There are, however, another 46 applications for offshore wind projects in Germany's North Sea still pending approval. Significantly, the North Sea SDP does not rule out further wind development outside priority areas for wind, but the planning process for those projects lying outside the newly designated privileged areas are likely to be more involved and expensive.

Developers can maintain existing individual applications and are allowed to lodge new ones outside the offshore priority areas as long as they avoid the Natura 2000 protection areas listed under the EU Habitats Directive and the Birds Directive, says the offshore planning authority Bundesamt fur Seeschifffahrt und Hydrography (BSH).

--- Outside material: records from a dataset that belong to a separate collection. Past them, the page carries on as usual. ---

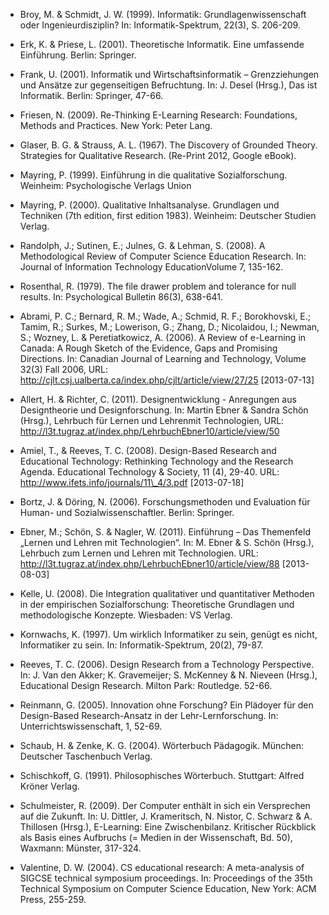 <!-- filename: 99_Literatur.md -->
<!-- title: Literatur -->

- Broy, M. &amp; Schmidt, J. W. (1999). Informatik: Grundlagenwissenschaft oder Ingenieurdisziplin? In: Informatik-Spektrum, 22(3), S. 206-209.

- Erk, K. &amp; Priese, L. (2001). Theoretische Informatik. Eine umfassende Einführung. Berlin: Springer.

- Frank, U. (2001). Informatik und Wirtschaftsinformatik – Grenzziehungen und Ansätze zur gegenseitigen Befruchtung. In: J. Desel (Hrsg.), Das ist Informatik. Berlin: Springer, 47-66.

- Friesen, N. (2009). Re-Thinking E-Learning Research: Foundations, Methods and Practices. New York: Peter Lang.

- Glaser, B. G. &amp; Strauss, A. L. (1967). The Discovery of Grounded Theory. Strategies for Qualitative Research. (Re-Print 2012, Google eBook).

- Mayring, P. (1999). Einführung in die qualitative Sozialforschung. Weinheim: Psychologische Verlags Union

- Mayring, P. (2000). Qualitative Inhaltsanalyse. Grundlagen und Techniken (7th edition, first edition 1983). Weinheim: Deutscher Studien Verlag.

- Randolph, J.; Sutinen, E.; Julnes, G. &amp; Lehman, S. (2008). A Methodological Review of Computer Science Education Research. In: Journal of Information Technology EducationVolume 7, 135-162.

- Rosenthal, R. (1979). The file drawer problem and tolerance for null results. In: Psychological Bulletin 86(3), 638-641.

- Abrami, P. C.; Bernard, R. M.; Wade, A.; Schmid, R. F.; Borokhovski, E.; Tamim, R.; Surkes, M.; Lowerison, G.; Zhang, D.; Nicolaidou, I.; Newman, S.; Wozney, L. &amp; Peretiatkowicz, A. (2006). A Review of e-Learning in Canada: A Rough Sketch of the Evidence, Gaps and Promising Directions. In: Canadian Journal of Learning and Technology, Volume 32(3) Fall 2006, URL: http://cjlt.csj.ualberta.ca/index.php/cjlt/article/view/27/25 \[2013-07-13]

- Allert, H. &amp; Richter, C. (2011). Designentwicklung - Anregungen aus Designtheorie und Designforschung. In: Martin Ebner &amp; Sandra Schön (Hrsg.), Lehrbuch für Lernen und Lehrenmit Technologien, URL: http://l3t.tugraz.at/index.php/LehrbuchEbner10/article/view/50

- Amiel, T., &amp; Reeves, T. C. (2008). Design-Based Research and Educational Technology: Rethinking Technology and the Research Agenda. Educational Technology &amp; Society, 11 (4), 29-40. URL: http://www.ifets.info/journals/11\_4/3.pdf \[2013-07-18]

- Bortz, J. &amp; Döring, N. (2006). Forschungsmethoden und Evaluation für Human- und Sozialwissenschaftler. Berlin: Springer.

- Ebner, M.; Schön, S. &amp; Nagler, W. (2011). Einführung – Das Themenfeld „Lernen und Lehren mit Technologien“. In: M. Ebner &amp; S. Schön (Hrsg.), Lehrbuch zum Lernen und Lehren mit Technologien. URL: http://l3t.tugraz.at/index.php/LehrbuchEbner10/article/view/88 \[2013-08-03]

- Kelle, U. (2008). Die Integration qualitativer und quantitativer Methoden in der empirischen Sozialforschung: Theoretische Grundlagen und methodologische Konzepte. Wiesbaden: VS Verlag.

- Kornwachs, K. (1997). Um wirklich Informatiker zu sein, genügt es nicht, Informatiker zu sein. In: Informatik-Spektrum, 20(2), 79-87.

- Reeves, T. C. (2006). Design Research from a Technology Perspective. In: J. Van den Akker; K. Gravemeijer; S. McKenney &amp; N. Nieveen (Hrsg.), Educational Design Research. Milton Park: Routledge. 52-66.

- Reinmann, G. (2005). Innovation ohne Forschung? Ein Plädoyer für den Design-Based Research-Ansatz in der Lehr-Lernforschung. In: Unterrichtswissenschaft, 1, 52-69.

- Schaub, H. &amp; Zenke, K. G. (2004). Wörterbuch Pädagogik. München: Deutscher Taschenbuch Verlag.

- Schischkoff, G. (1991). Philosophisches Wörterbuch. Stuttgart: Alfred Kröner Verlag.

- Schulmeister, R. (2009). Der Computer enthält in sich ein Versprechen auf die Zukunft. In: U. Dittler, J. Krameritsch, N. Nistor, C. Schwarz &amp; A. Thillosen (Hrsg.), E-Learning: Eine Zwischenbilanz. Kritischer Rückblick als Basis eines Aufbruchs (= Medien in der Wissenschaft, Bd. 50), Waxmann: Münster, 317-324.

- Valentine, D. W. (2004). CS educational research: A meta-analysis of SIGCSE technical symposium proceedings. In: Proceedings of the 35th Technical Symposium on Computer Science Education, New York: ACM Press, 255-259.
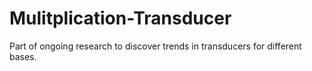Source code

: # Mulitplication-Transducer
Part of ongoing research to discover trends in transducers for different bases.
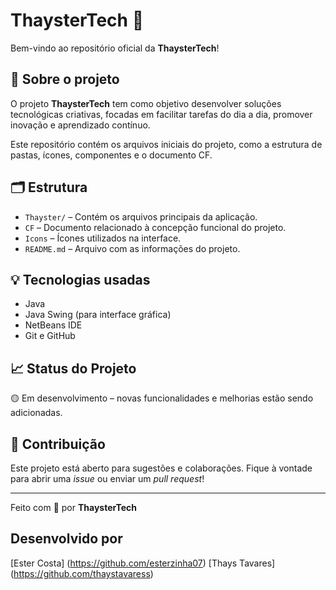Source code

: # ThaysterTech 🚀

Bem-vindo ao repositório oficial da **ThaysterTech**!

## 📌 Sobre o projeto

O projeto **ThaysterTech** tem como objetivo desenvolver soluções tecnológicas criativas, focadas em facilitar tarefas do dia a dia, promover inovação e aprendizado contínuo.

Este repositório contém os arquivos iniciais do projeto, como a estrutura de pastas, ícones, componentes e o documento CF.

## 🗂 Estrutura

- `Thayster/` – Contém os arquivos principais da aplicação.
- `CF` – Documento relacionado à concepção funcional do projeto.
- `Icons` – Ícones utilizados na interface.
- `README.md` – Arquivo com as informações do projeto.

## 💡 Tecnologias usadas

- Java
- Java Swing (para interface gráfica)
- NetBeans IDE
- Git e GitHub

## 📈 Status do Projeto

🟡 Em desenvolvimento – novas funcionalidades e melhorias estão sendo adicionadas.

## 🤝 Contribuição

Este projeto está aberto para sugestões e colaborações. Fique à vontade para abrir uma *issue* ou enviar um *pull request*!

---

Feito com 💙 por **ThaysterTech**

## Desenvolvido por
[Ester Costa] (https://github.com/esterzinha07)
[Thays Tavares] (https://github.com/thaystavaress)
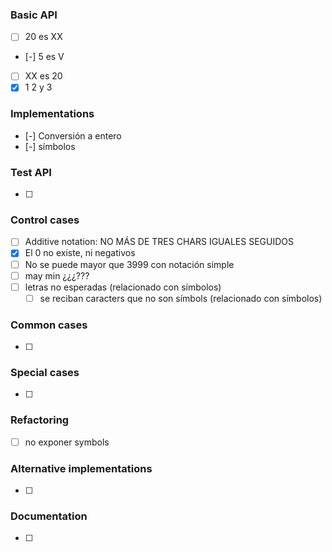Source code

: ### Basic API
- [ ] 20 es XX
- [-] 5 es V
- [ ] XX es 20
- [x] 1 2 y 3

### Implementations
- [-] Conversión a entero
- [-] símbolos

### Test API
- [ ] 

### Control cases
- [ ] Additive notation: NO MÁS DE TRES CHARS IGUALES SEGUIDOS
- [x] El 0 no existe, ni negativos
- [ ] No se puede mayor que 3999 con notación simple
- [ ] may min ¿¿¿???
- [ ] letras no esperadas (relacionado con símbolos)
  - [ ] se reciban caracters que no son símbols (relacionado con símbolos)

### Common cases
- [ ]

### Special cases
- [ ]

### Refactoring
- [ ] no exponer symbols

### Alternative implementations
- [ ] 

### Documentation
- [ ] 
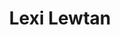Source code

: ---
layout: post
title: Lexi Lewtan
school: NYU
major: Major?
image: https://static.squarespace.com/static/50354720c4aa2d2d3150d3d8/t/523fb28ce4b0019d4f5e29ea/1379906188993/Lexi%20Lewtan.jpg?format=300w
position: Freshman Circuit
positionURL: http://www.techatnyu.org/position
now: Hired
nowURL: http://www.google.com
twitter: lexilewtan
email: t@NYU email?
graduate: 2014
weight: 14
---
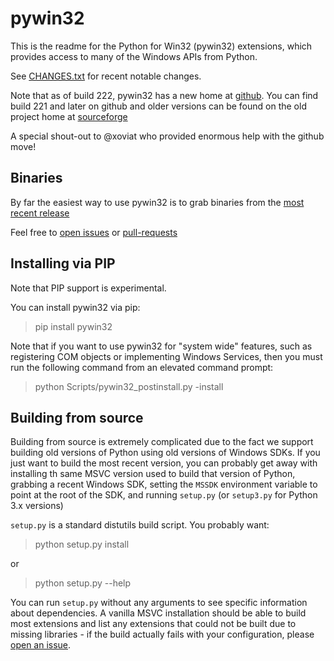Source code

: # pywin32

This is the readme for the Python for Win32 (pywin32) extensions, which provides access to many of the Windows APIs from Python.

See [CHANGES.txt](https://github.com/mhammond/pywin32/blob/master/CHANGES.txt) for recent notable changes.

Note that as of build 222, pywin32 has a new home at [github](https://github.com/mhammond/pywin32).
You can find build 221 and later on github and older versions can be found on
the old project home at [sourceforge](https://sourceforge.net/projects/pywin32/)

A special shout-out to @xoviat who provided enormous help with the github move!

## Binaries
By far the easiest way to use pywin32 is to grab binaries from the [most recent release](https://github.com/mhammond/pywin32/releases)

Feel free to [open issues](https://github.com/mhammond/pywin32/issues) or [pull-requests](https://github.com/mhammond/pywin32/pulls)

## Installing via PIP

Note that PIP support is experimental.

You can install pywin32 via pip:
> pip install pywin32

Note that if you want to use pywin32 for "system wide" features, such as
registering COM objects or implementing Windows Services, then you must run
the following command from an elevated command prompt:

> python Scripts/pywin32_postinstall.py -install

## Building from source
Building from source is extremely complicated due to the fact we support building
old versions of Python using old versions of Windows SDKs. If you just want to
build the most recent version, you can probably get away with installing th
same MSVC version used to build that version of Python, grabbing a recent
Windows SDK, setting the `MSSDK` environment variable to point at the root of
the SDK, and running `setup.py` (or `setup3.py` for Python 3.x versions)

`setup.py` is a standard distutils build script.  You probably want:

> python setup.py install

or

> python setup.py --help

You can run `setup.py` without any arguments to see
specific information about dependencies.  A vanilla MSVC installation should
be able to build most extensions and list any extensions that could not be
built due to missing libraries - if the build actually fails with your
configuration, please [open an issue](https://github.com/mhammond/pywin32/issues).
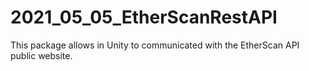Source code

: # 2021_05_05_EtherScanRestAPI
This package allows in Unity to communicated with the EtherScan API public website.
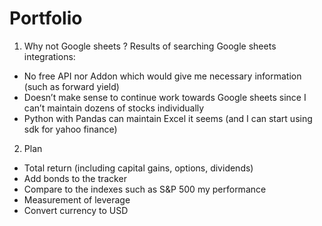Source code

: # Portfolio

1. Why not Google sheets ?
Results of searching Google sheets integrations:
- No free API nor Addon which would give me necessary information (such as forward yield)
- Doesn’t make sense to continue work towards Google sheets since I can’t maintain dozens of stocks individually
- Python with Pandas can maintain Excel it seems (and I can start using sdk for yahoo finance)

2. Plan
- Total return (including capital gains, options, dividends)
- Add bonds to the tracker
- Compare to the indexes such as S&P 500 my performance
- Measurement of leverage
- Convert currency to USD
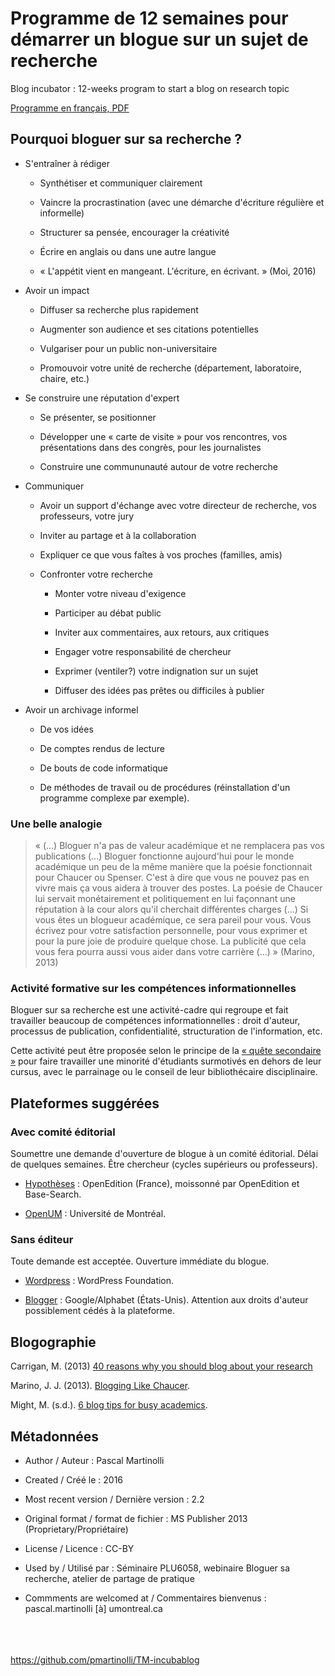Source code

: # Programme de 12 semaines pour démarrer un blogue sur un sujet de recherche

Blog incubator : 12-weeks program to start a blog on research topic

[Programme en français, PDF](https://github.com/pmartinolli/TM-incubablog/blob/master/files/TM-incubablog-v2.2.fr.pdf)

## Pourquoi bloguer sur sa recherche ?

- S'entraîner à rédiger

   - Synthétiser et communiquer clairement
 
   - Vaincre la procrastination (avec une démarche d'écriture régulière et informelle)
   
   - Structurer sa pensée, encourager la créativité
   
   - Écrire en anglais ou dans une autre langue
   
   - « L'appétit vient en mangeant. L'écriture, en écrivant. » (Moi, 2016)

- Avoir un impact

   - Diffuser sa recherche plus rapidement

   - Augmenter son audience et ses citations potentielles

   - Vulgariser pour un public non-universitaire

   - Promouvoir votre unité de recherche (département, laboratoire, chaire, etc.)
 
- Se construire une réputation d'expert

   - Se présenter, se positionner
   
   - Développer une « carte de visite » pour vos rencontres, vos présentations dans des congrès, pour les journalistes
   
   - Construire une commununauté autour de votre recherche

- Communiquer

   - Avoir un support d'échange avec votre directeur de recherche, vos professeurs, votre jury

   - Inviter au partage et à la collaboration
   
   - Expliquer ce que vous faîtes à vos proches (familles, amis)

   - Confronter votre recherche
   
      - Monter votre niveau d'exigence
      
      - Participer au débat public
      
      - Inviter aux commentaires, aux retours, aux critiques
      
      - Engager votre responsabilité de chercheur
      
      - Exprimer (ventiler?) votre indignation sur un sujet 
      
      - Diffuser des idées pas prêtes ou difficiles à publier

- Avoir un archivage informel

    - De vos idées
    
    - De comptes rendus de lecture
    
    - De bouts de code informatique
    
    - De méthodes de travail ou de procédures (réinstallation d'un programme complexe par exemple).


### Une belle analogie

> « (...) Bloguer n'a pas de valeur académique et ne remplacera pas vos publications (...) 
> Bloguer fonctionne aujourd'hui pour le monde académique un peu de la même manière que la poésie fonctionnait pour Chaucer ou Spenser. C'est à dire que vous ne pouvez pas en vivre mais ça vous aidera à trouver des postes. La poésie de Chaucer lui servait monétairement et politiquement en lui façonnant une réputation à la cour alors qu'il cherchait différentes charges (...)
> Si vous êtes un blogueur académique, ce sera pareil pour vous. Vous écrivez pour votre satisfaction personnelle, pour vous exprimer et pour la pure joie de produire quelque chose. La publicité que cela vous fera pourra aussi vous aider dans votre carrière (...) » (Marino, 2013)

### Activité formative sur les compétences informationnelles

Bloguer sur sa recherche est une activité-cadre qui regroupe et fait travailler beaucoup de compétences informationnelles : droit d'auteur, processus de publication, confidentialité, structuration de l'information, etc. 

Cette activité peut être proposée selon le principe de la [« quête secondaire »](https://github.com/pmartinolli/TM-Wikipedibus/blob/master/README.md#qu%C3%AAte-secondaire) pour faire travailler une minorité d'étudiants surmotivés en dehors de leur cursus, avec le parrainage ou le conseil de leur bibliothécaire disciplinaire.

## Plateformes suggérées

### Avec comité éditorial

Soumettre une demande d'ouverture de blogue à un comité éditorial. Délai de quelques semaines. Être chercheur (cycles supérieurs ou professeurs).

- [Hypothèses](https://hypotheses.org/) : OpenEdition (France), moissonné par OpenEdition et Base-Search.

- [OpenUM](https://openum.ca/) : Université de Montréal.

### Sans éditeur

Toute demande est acceptée. Ouverture immédiate du blogue. 

- [Wordpress](https://wordpress.com/) : WordPress Foundation.

- [Blogger](https://www.blogger.com/) : Google/Alphabet (États-Unis). Attention aux droits d'auteur possiblement cédés à la plateforme.

## Blogographie

Carrigan, M. (2013) [40 reasons why you should blog about your research](http://sociologicalimagination.org/archives/13910)

Marino, J. J. (2013). [Blogging Like Chaucer](http://dagblog.com/media/blogging-chaucer-16772).

Might, M. (s.d.). [6 blog tips for busy academics](http://matt.might.net/articles/how-to-blog-as-an-academic/).

## Métadonnées

* Author / Auteur : Pascal Martinolli

* Created / Créé le : 2016

* Most recent version / Dernière version : 2.2

* Original format / format de fichier : MS Publisher 2013 (Proprietary/Propriétaire)

* License / Licence : CC-BY

* Used by / Utilisé par  : Séminaire PLU6058, webinaire Bloguer sa recherche, atelier de partage de pratique

* Commments are welcomed at / Commentaires bienvenus : pascal.martinolli [à] umontreal.ca


\
\
\
https://github.com/pmartinolli/TM-incubablog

"Prioritising areas for offshore wind gives more planning security," says BSH spokesman Nico Nolte. He adds: "The chances for projects outside the priority areas are not necessarily worsened." The North Sea SDP will be reviewed in 2011, when more areas are expected to be prioritised for offshore wind. A similar German spatial development plan for the Baltic Sea is due for approval shortly. this will prioritise areas with potential for about 1.5 GW of offshore wind capacity, says Nolte.